When choosing amenities for a planned community, most developers immediately think of parks, Frank says. But too often, parks end up underutilized. To Frank, a garden provides a similar kind of green space and gathering place for the neighborhood, but it also allows for educational opportunities, a source of local food, plus land conservation and even enhancement.

"The farm has attracted an enormous number of bees and birds," Frank says.

In the flower garden, sparrows flutter under the sunflowers and pick up fallen seeds. Flowers were Hansen's idea, who moved to Liberty Lake four years ago. She didn't want to give up having neighbors, but she still wanted her three kids to have plenty of access to nature, both edible and not.

"I feel like there's huge value in flowers," she says. "They cheer people up. They've brought so many bees. They give people a beautiful, peaceful place to walk through."

There's a paved path that winds its way past the gardens and connects the neighborhood to the Centennial Trail. This summer, while Hansen and her kids have been out planting or picking flowers, they've met so many people they might not have spoken to otherwise.

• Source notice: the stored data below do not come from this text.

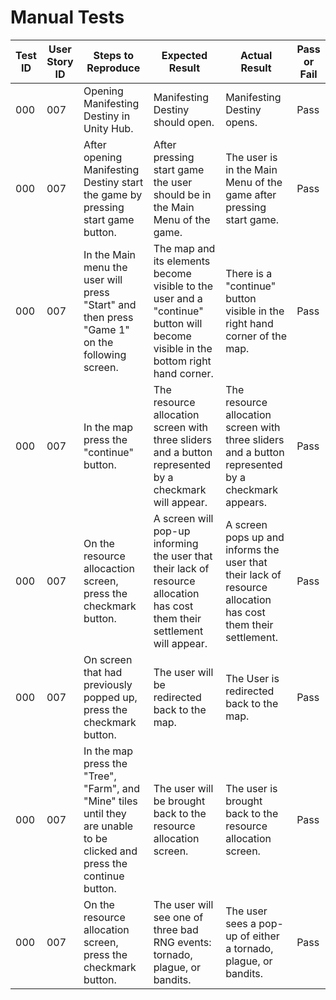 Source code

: # Manual Tests


| Test ID | User Story ID | Steps to Reproduce | Expected Result | Actual Result | Pass or Fail |
|----------------|---------------|-------------|---------------------|--------|--------|
|            000 |           007 | Opening Manifesting Destiny in Unity Hub. | Manifesting Destiny should open. | Manifesting Destiny opens. | Pass |
|            000 |           007 | After opening Manifesting Destiny start the game by pressing start game button. | After pressing start game the user should be in the Main Menu of the game. | The user is in the Main Menu of the game after pressing start game. | Pass |
|            000 |           007 | In the Main menu the user will press "Start" and then press "Game 1" on the following screen. | The map and its elements become visible to the user and a "continue" button will become visible in the bottom right hand corner. | There is a "continue" button visible in the right hand corner of the map. | Pass |
|            000 |           007 | In the map press the "continue" button.  | The resource allocation screen with three sliders and a button represented by a checkmark will appear. | The resource allocation screen with three sliders and a button represented by a checkmark appears. | Pass |
|            000 |           007 | On the resource allocaction screen, press the checkmark button. | A screen will pop-up informing the user that their lack of resource allocation has cost them their settlement will appear. | A screen pops up and informs the user that their lack of resource allocation has cost them their settlement. | Pass |
|            000 |           007 | On screen that had previously popped up, press the checkmark button. | The user will be redirected back to the map. | The User is redirected back to the map. | Pass |
|            000 |           007 | In the map press the "Tree", "Farm", and "Mine" tiles until they are unable to be clicked and press the continue button. | The user will be brought back to the resource allocation screen. |  The user is brought back to the resource allocation screen. | Pass |
|            000 |           007 | On the resource allocation screen, press the checkmark button. | The user will see one of three bad RNG events: tornado, plague, or bandits. | The user sees a pop-up of either a tornado, plague, or bandits. | Pass |
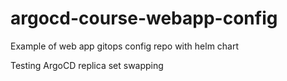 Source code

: # argocd-course-webapp-config
Example of web app gitops config repo with helm chart

Testing ArgoCD replica set swapping
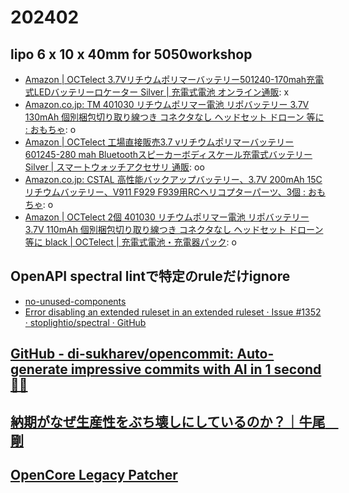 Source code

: # 202402

## lipo 6 x 10 x 40mm for 5050workshop
- [Amazon | OCTelect 3.7Vリチウムポリマーバッテリー501240-170mah充電式LEDバッテリーロケーター Silver | 充電式電池 オンライン通販](https://www.amazon.co.jp/dp/B083LG1R3G/): x
- [Amazon.co.jp: TM 401030 リチウムポリマー電池 リポバッテリー 3.7V 130mAh 個別梱包切り取り線つき コネクタなし ヘッドセット ドローン 等に : おもちゃ](http://amazon.co.jp/dp/B089S431HK): o
- [Amazon | OCTelect 工場直接販売3.7 vリチウムポリマーバッテリー601245-280 mah Bluetoothスピーカーボディスケール充電式バッテリー Silver | スマートウォッチアクセサリ 通販](https://www.amazon.co.jp/dp/B085RDH8CK/): oo
- [Amazon.co.jp: CSTAL 高性能バックアップバッテリー、3.7V 200mAh 15Cリチウムバッテリー、V911 F929 F939用RCヘリコプターパーツ、3個 : おもちゃ](https://www.amazon.co.jp/dp/B0C4PCMRCN/): o
- [Amazon | OCTelect 2個 401030 リチウムポリマー電池 リポバッテリー 3.7V 110mAh 個別梱包切り取り線つき コネクタなし ヘッドセット ドローン 等に black | OCTelect | 充電式電池・充電器パック](https://www.amazon.co.jp/dp/B09BFCPCN7/): o

## OpenAPI spectral lintで特定のruleだけignore
- [no-unused-components](https://redocly.com/docs/cli/rules/no-unused-components/)
- [Error disabling an extended ruleset in an extended ruleset · Issue #1352 · stoplightio/spectral · GitHub](https://github.com/stoplightio/spectral/issues/1352)

## [GitHub - di-sukharev/opencommit: Auto-generate impressive commits with AI in 1 second 🤯🔫](https://github.com/di-sukharev/opencommit)

## [納期がなぜ生産性をぶち壊しにしているのか？｜牛尾　剛](https://note.com/simplearchitect/n/nda228e2be785)

## [OpenCore Legacy Patcher](https://dortania.github.io/OpenCore-Legacy-Patcher/)

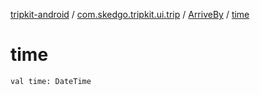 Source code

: [tripkit-android](../../index.md) / [com.skedgo.tripkit.ui.trip](../index.md) / [ArriveBy](index.md) / [time](./time.md)

# time

`val time: DateTime` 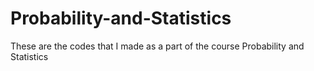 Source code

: # Probability-and-Statistics
These are the codes that I made as a part of the course Probability and Statistics
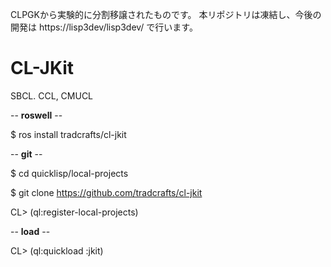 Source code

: <!--dd -*- coding: utf-8 -*- -->  

CLPGKから実験的に分割移譲されたものです。
本リポジトリは凍結し、今後の開発は
https://lisp3dev/lisp3dev/
で行います。

# CL-JKit

SBCL. CCL, CMUCL

-- **roswell** --

$ ros install tradcrafts/cl-jkit

-- **git** --

$ cd quicklisp/local-projects

$ git clone https://github.com/tradcrafts/cl-jkit

CL> (ql:register-local-projects)


-- **load** --

CL> (ql:quickload :jkit)
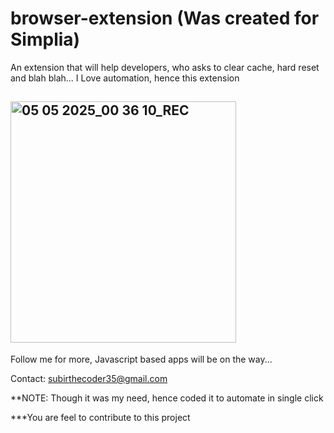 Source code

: # browser-extension (Was created for Simplia)
An extension that will help developers, who asks to clear cache, hard reset and blah blah... I Love automation, hence this extension

## <img width="361" height="386" alt="05 05 2025_00 36 10_REC" src="https://github.com/user-attachments/assets/792b5801-56cc-43ce-ae8c-a8b12440627e" />

Follow me for more, Javascript based apps will be on the way...

Contact: subirthecoder35@gmail.com

**NOTE: Though it was my need, hence coded it to automate in single click

***You are feel to contribute to this project
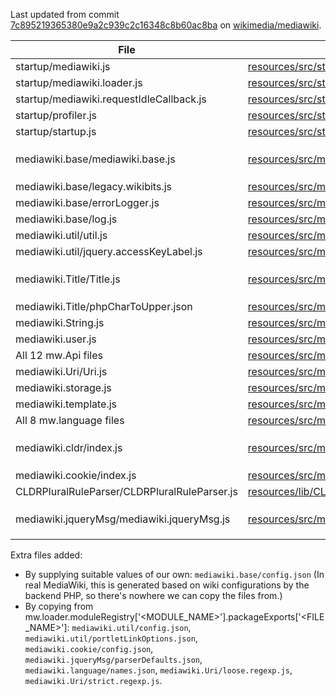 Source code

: 
Last updated from commit [7c895219365380e9a2c939c2c16348c8b60ac8ba](https://github.com/wikimedia/mediawiki/tree/7c895219365380e9a2c939c2c16348c8b60ac8ba) on [wikimedia/mediawiki](https://github.com/wikimedia/mediawiki).

| File         | Original file | Patches  | 
|--------------|---------------|----------|
| startup/mediawiki.js |  [resources/src/startup/mediawiki.js] | None |
| startup/mediawiki.loader.js |  [resources/src/startup/mediawiki.loader.js] | None |
| startup/mediawiki.requestIdleCallback.js |  [resources/src/startup/mediawiki.requestIdleCallback.js] | None |
| startup/profiler.js |  [resources/src/startup/profiler.js] | None |
| startup/startup.js |  [resources/src/startup/startup.js] | None |
| mediawiki.base/mediawiki.base.js | [resources/src/mediawiki.base/mediawiki.base.js] | Replaced `while ( queue[ 0 ] ) {` with `while ( queue && queue[ 0 ] ) {` 
| mediawiki.base/legacy.wikibits.js | [resources/src/mediawiki.base/legacy.wikibits.js] | None
| mediawiki.base/errorLogger.js | [resources/src/mediawiki.base/errorLogger.js] | None
| mediawiki.base/log.js | [resources/src/mediawiki.base/log.js] | None
| mediawiki.util/util.js | [resources/src/mediawiki.util/util.js] | None |
| mediawiki.util/jquery.accessKeyLabel.js | [resources/src/mediawiki.util/jquery.accessKeyLabel.js] | None |
| mediawiki.Title/Title.js| [resources/src/mediawiki.Title/Title.js] | Changed import `require( 'mediawiki.String' )` to `require( '../mediawiki.String' )` |
| mediawiki.Title/phpCharToUpper.json | [resources/src/mediawiki.Title/phpCharToUpper.json] | None |
| mediawiki.String.js | [resources/src/mediawiki.String.js]  | None |
| mediawiki.user.js | [resources/src/mediawiki.user.js] | None
| All 12 mw.Api files | [resources/src/mediawiki.api] | None 
| mediawiki.Uri/Uri.js | [resources/src/mediawiki.Uri/Uri.js] | None 
| mediawiki.storage.js | [resources/src/mediawiki.storage.js] | None
| mediawiki.template.js | [resources/src/mediawiki.template.js] | None
| All 8 mw.language files | [resources/src/mediawiki.language] | None
| mediawiki.cldr/index.js | [resources/src/mediawiki.cldr/index.js] | Changed `require( 'mediawiki.libs.pluralruleparser' )` to `mw.libs.pluralRuleParser`
| mediawiki.cookie/index.js | [resources/src/mediawiki.cookie/index.js] | None
| CLDRPluralRuleParser/CLDRPluralRuleParser.js | [resources/lib/CLDRPluralRuleParser/CLDRPluralRuleParser.js] | None
| mediawiki.jqueryMsg/mediawiki.jqueryMsg.js | [resources/src/mediawiki.jqueryMsg/mediawiki.jqueryMsg.js] | Changed import `require( 'mediawiki.String' )` to `require( '../mediawiki.String' )`

Extra files added: 
- By supplying suitable values of our own: `mediawiki.base/config.json` (In real MediaWiki, this is generated based on wiki configurations by the backend PHP, so there's nowhere we can copy the files from.)
- By copying from mw.loader.moduleRegistry['<MODULE_NAME>'].packageExports['<FILE_NAME>']: `mediawiki.util/config.json`, `mediawiki.util/portletLinkOptions.json`, `mediawiki.cookie/config.json`, `mediawiki.jqueryMsg/parserDefaults.json`, `mediawiki.language/names.json`, `mediawiki.Uri/loose.regexp.js`, `mediawiki.Uri/strict.regexp.js`.

[resources/src/startup/mediawiki.js]: https://github.com/wikimedia/mediawiki/blob/7c8952193/resources/src/startup/mediawiki.js
[resources/src/startup/mediawiki.loader.js]: https://github.com/wikimedia/mediawiki/blob/7c8952193/resources/src/startup/mediawiki.loader.js
[resources/src/startup/mediawiki.requestIdleCallback.js]: https://github.com/wikimedia/mediawiki/blob/7c8952193/resources/src/startup/mediawiki.requestIdleCallback.js
[resources/src/startup/profiler.js]: https://github.com/wikimedia/mediawiki/blob/7c8952193/resources/src/startup/profiler.js
[resources/src/startup/startup.js]: https://github.com/wikimedia/mediawiki/blob/7c8952193/resources/src/startup/startup.js
[resources/src/mediawiki.base/mediawiki.base.js]: https://github.com/wikimedia/mediawiki/blob/7c8952193/resources/src/mediawiki.base/mediawiki.base.js
[resources/src/mediawiki.base/legacy.wikibits.js]: https://github.com/wikimedia/mediawiki/blob/7c8952193/resources/src/mediawiki.base/legacy.wikibits.js
[resources/src/mediawiki.base/errorLogger.js]: https://github.com/wikimedia/mediawiki/blob/7c8952193/resources/src/mediawiki.base/errorLogger.js
[resources/src/mediawiki.base/log.js]: https://github.com/wikimedia/mediawiki/blob/7c8952193/resources/src/mediawiki.base/log.js
[resources/src/mediawiki.util/util.js]: https://github.com/wikimedia/mediawiki/blob/7c8952193/resources/src/mediawiki.util/util.js
[resources/src/mediawiki.util/jquery.accessKeyLabel.js]: https://github.com/wikimedia/mediawiki/blob/7c8952193/resources/src/mediawiki.util/jquery.accessKeyLabel.js
[resources/src/mediawiki.Title/Title.js]: https://github.com/wikimedia/mediawiki/blob/7c8952193/resources/src/mediawiki.Title/Title.js
[resources/src/mediawiki.Title/phpCharToUpper.json]: https://github.com/wikimedia/mediawiki/blob/7c8952193/resources/src/mediawiki.Title/phpCharToUpper.json
[resources/src/mediawiki.String.js]: https://github.com/wikimedia/mediawiki/blob/7c8952193/resources/src/mediawiki.String.js
[resources/src/mediawiki.user.js]: https://github.com/wikimedia/mediawiki/tree/7c8952193/resources/src/mediawiki.user.js
[resources/src/mediawiki.api]: https://github.com/wikimedia/mediawiki/tree/7c8952193/resources/src/mediawiki.api
[resources/src/mediawiki.Uri/Uri.js]: https://github.com/wikimedia/mediawiki/blob/7c8952193/resources/src/mediawiki.Uri/Uri.js
[resources/src/mediawiki.storage.js]: https://github.com/wikimedia/mediawiki/tree/7c8952193/resources/src/mediawiki.storage.js
[resources/src/mediawiki.template.js]: https://github.com/wikimedia/mediawiki/blob/7c8952193/resources/src/mediawiki.template.js
[resources/src/mediawiki.language]: https://github.com/wikimedia/mediawiki/tree/7c8952193/resources/src/mediawiki.language
[resources/src/mediawiki.cldr/index.js]: https://github.com/wikimedia/mediawiki/tree/7c8952193/resources/src/mediawiki.cldr/index.js
[resources/src/mediawiki.cookie/index.js]: https://github.com/wikimedia/mediawiki/tree/7c8952193/resources/src/mediawiki.cookie/index.js
[resources/lib/CLDRPluralRuleParser/CLDRPluralRuleParser.js]: https://github.com/wikimedia/mediawiki/tree/7c8952193/resources/lib/CLDRPluralRuleParser/CLDRPluralRuleParser.js
[resources/src/mediawiki.jqueryMsg/mediawiki.jqueryMsg.js]: https://github.com/wikimedia/mediawiki/tree/7c8952193/resources/src/mediawiki.jqueryMsg/mediawiki.jqueryMsg.js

"We see people that we've seen on our street and they've seen us, but we've never really talked," she says. "But they'll say something like, 'Oh, we love your flowers,' and I'll say hi and ask them their name. Then someone else will walk by who knows them, and they stop and then pretty soon there's like this group of, like, 10 people just there chit-chatting and talking about the farm."

This fall, the farm will offer a seed saving class and a U-pick pumpkin day for kids. River District community members can also talk with Frank and other participants about what they'd like the garden to include. Cosmos and zinnias, Jack-o-lanterns, or forgotten cantaloupes — it's completely up to preference.

"Some people like to play pickleball or golf," Frank says. "But I like gardening."